_Activity_: There is one span to output from the data below: the lines starting at the line with "to speed-up test" and ending at the line with "### Server Side: CI". Output it exactly, ends included, nothing more.
■ ■ ■ ■
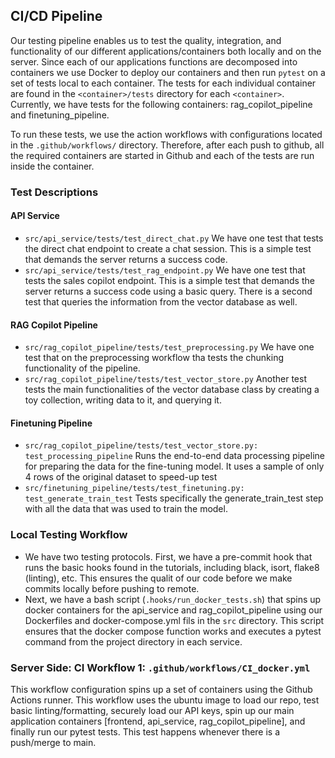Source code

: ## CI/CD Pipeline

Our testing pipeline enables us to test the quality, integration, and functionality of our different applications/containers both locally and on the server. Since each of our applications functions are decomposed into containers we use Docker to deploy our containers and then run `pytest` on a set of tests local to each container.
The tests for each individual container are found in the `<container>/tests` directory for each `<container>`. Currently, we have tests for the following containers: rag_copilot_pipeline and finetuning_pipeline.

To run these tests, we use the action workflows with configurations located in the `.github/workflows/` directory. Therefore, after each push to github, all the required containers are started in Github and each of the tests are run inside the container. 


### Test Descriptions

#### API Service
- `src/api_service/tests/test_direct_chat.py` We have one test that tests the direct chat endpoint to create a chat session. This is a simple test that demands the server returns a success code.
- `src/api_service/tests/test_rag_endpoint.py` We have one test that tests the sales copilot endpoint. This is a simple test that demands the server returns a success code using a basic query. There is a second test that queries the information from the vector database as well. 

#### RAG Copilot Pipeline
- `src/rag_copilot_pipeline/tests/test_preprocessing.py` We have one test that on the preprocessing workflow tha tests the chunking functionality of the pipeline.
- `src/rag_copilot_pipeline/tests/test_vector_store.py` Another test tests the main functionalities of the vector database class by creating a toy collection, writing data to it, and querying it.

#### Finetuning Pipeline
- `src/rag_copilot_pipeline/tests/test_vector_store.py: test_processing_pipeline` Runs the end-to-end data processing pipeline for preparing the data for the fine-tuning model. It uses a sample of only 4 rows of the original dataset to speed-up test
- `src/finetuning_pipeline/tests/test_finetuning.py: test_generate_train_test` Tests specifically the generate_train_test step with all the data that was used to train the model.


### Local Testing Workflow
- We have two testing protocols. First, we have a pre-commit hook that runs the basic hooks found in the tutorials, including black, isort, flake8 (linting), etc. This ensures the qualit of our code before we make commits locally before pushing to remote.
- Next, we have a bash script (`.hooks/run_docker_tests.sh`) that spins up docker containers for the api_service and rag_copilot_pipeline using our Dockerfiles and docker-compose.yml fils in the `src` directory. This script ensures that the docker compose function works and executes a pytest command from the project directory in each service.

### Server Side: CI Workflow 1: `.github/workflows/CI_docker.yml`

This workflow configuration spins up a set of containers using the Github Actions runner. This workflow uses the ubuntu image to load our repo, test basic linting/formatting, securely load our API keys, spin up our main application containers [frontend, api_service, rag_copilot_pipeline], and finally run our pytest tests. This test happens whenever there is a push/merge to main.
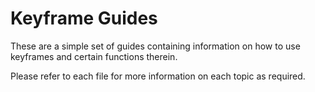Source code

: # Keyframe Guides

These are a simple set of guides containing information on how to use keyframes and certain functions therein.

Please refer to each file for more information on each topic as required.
■ ■ ■ ■
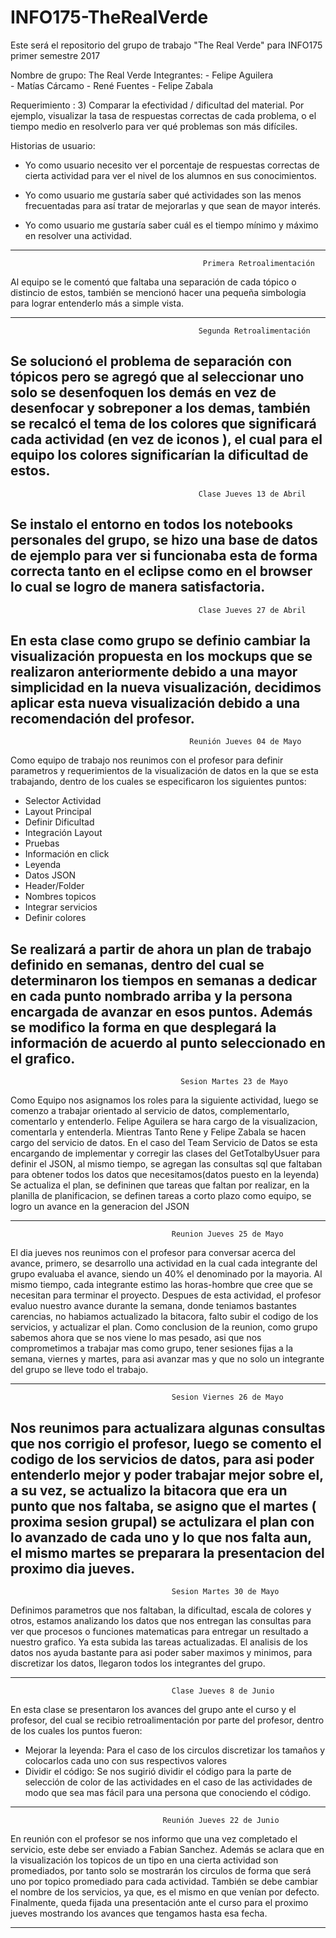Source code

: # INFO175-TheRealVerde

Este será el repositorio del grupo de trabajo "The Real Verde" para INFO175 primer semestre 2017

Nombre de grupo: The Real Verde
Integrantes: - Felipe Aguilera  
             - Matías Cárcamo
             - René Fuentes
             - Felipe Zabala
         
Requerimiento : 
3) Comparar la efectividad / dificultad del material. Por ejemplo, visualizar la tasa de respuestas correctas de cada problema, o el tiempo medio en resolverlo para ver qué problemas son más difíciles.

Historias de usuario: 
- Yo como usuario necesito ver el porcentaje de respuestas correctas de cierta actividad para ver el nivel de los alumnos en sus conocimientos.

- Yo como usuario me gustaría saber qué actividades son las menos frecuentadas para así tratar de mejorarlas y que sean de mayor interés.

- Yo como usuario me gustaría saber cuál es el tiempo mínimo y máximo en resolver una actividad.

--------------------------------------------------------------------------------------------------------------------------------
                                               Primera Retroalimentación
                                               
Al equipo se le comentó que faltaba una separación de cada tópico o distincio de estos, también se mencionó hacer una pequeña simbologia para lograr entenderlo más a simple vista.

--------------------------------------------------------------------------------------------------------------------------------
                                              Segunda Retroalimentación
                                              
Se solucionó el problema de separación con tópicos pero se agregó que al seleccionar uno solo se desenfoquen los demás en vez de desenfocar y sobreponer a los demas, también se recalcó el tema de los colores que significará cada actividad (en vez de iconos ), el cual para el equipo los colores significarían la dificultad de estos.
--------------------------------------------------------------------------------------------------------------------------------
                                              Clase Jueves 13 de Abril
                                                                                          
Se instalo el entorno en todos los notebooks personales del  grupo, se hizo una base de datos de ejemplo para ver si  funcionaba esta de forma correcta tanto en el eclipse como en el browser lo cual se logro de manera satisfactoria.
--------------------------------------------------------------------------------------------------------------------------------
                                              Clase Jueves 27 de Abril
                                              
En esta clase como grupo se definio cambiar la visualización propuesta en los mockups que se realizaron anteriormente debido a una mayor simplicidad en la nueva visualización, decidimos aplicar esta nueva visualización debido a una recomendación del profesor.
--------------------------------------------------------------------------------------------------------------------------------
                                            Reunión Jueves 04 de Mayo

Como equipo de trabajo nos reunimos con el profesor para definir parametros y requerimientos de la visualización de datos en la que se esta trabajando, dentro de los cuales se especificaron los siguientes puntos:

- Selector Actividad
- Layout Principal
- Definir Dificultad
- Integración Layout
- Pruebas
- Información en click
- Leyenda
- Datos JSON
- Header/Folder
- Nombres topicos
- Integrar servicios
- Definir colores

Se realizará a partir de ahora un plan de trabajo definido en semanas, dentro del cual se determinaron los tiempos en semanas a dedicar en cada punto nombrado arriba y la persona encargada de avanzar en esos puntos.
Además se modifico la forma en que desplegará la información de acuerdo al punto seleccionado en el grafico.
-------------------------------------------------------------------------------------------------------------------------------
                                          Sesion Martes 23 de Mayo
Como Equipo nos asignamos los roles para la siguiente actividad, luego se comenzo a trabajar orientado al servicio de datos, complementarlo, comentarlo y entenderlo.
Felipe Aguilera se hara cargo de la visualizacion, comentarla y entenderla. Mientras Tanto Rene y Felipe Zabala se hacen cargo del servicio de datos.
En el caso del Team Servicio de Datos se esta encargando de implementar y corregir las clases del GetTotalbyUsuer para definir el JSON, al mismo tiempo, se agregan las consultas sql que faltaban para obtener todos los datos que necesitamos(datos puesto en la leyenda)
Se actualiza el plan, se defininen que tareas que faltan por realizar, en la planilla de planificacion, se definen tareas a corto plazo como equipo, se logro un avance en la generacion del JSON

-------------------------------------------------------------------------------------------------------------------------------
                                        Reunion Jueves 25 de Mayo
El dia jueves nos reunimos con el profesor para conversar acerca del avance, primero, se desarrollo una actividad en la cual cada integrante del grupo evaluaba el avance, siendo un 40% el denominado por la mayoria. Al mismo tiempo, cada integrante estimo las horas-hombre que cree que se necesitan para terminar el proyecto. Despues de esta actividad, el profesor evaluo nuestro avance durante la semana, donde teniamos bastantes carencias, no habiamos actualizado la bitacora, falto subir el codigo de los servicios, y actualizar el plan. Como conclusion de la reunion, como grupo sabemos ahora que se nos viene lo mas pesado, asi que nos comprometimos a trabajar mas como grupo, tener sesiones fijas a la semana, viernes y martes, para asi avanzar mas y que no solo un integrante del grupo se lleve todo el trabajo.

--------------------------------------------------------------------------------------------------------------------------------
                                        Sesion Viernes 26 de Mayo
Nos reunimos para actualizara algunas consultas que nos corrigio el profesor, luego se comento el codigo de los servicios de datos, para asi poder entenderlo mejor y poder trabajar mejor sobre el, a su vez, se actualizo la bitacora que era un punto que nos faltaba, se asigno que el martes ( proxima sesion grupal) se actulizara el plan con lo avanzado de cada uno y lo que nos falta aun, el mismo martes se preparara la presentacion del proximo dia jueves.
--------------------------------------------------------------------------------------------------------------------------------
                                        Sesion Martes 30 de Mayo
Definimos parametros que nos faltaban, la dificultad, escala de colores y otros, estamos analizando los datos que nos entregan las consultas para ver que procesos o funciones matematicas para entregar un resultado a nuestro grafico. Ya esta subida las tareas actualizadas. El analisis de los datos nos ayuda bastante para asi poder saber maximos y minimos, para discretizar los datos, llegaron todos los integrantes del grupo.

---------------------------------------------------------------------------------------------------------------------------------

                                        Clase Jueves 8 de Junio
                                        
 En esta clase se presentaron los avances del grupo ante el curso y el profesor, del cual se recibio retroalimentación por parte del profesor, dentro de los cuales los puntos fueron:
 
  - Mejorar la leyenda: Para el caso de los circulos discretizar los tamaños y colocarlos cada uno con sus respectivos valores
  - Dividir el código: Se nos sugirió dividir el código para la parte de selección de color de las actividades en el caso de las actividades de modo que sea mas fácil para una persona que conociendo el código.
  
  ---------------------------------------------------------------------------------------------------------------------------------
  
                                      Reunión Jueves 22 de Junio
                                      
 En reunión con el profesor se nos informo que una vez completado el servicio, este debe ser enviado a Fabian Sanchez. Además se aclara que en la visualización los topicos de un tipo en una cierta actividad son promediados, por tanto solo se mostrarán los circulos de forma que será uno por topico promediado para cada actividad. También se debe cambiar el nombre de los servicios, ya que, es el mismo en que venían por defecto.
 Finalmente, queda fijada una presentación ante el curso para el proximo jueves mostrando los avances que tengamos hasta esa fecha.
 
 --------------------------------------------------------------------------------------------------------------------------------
■ ■ ■ ■
_Written solution_:
- `src/rag_copilot_pipeline/tests/test_vector_store.py: test_processing_pipeline` Runs the end-to-end data processing pipeline for preparing the data for the fine-tuning model. It uses a sample of only 4 rows of the original dataset to speed-up test
- `src/finetuning_pipeline/tests/test_finetuning.py: test_generate_train_test` Tests specifically the generate_train_test step with all the data that was used to train the model.


### Local Testing Workflow
- We have two testing protocols. First, we have a pre-commit hook that runs the basic hooks found in the tutorials, including black, isort, flake8 (linting), etc. This ensures the qualit of our code before we make commits locally before pushing to remote.
- Next, we have a bash script (`.hooks/run_docker_tests.sh`) that spins up docker containers for the api_service and rag_copilot_pipeline using our Dockerfiles and docker-compose.yml fils in the `src` directory. This script ensures that the docker compose function works and executes a pytest command from the project directory in each service.

### Server Side: CI Workflow 1: `.github/workflows/CI_docker.yml`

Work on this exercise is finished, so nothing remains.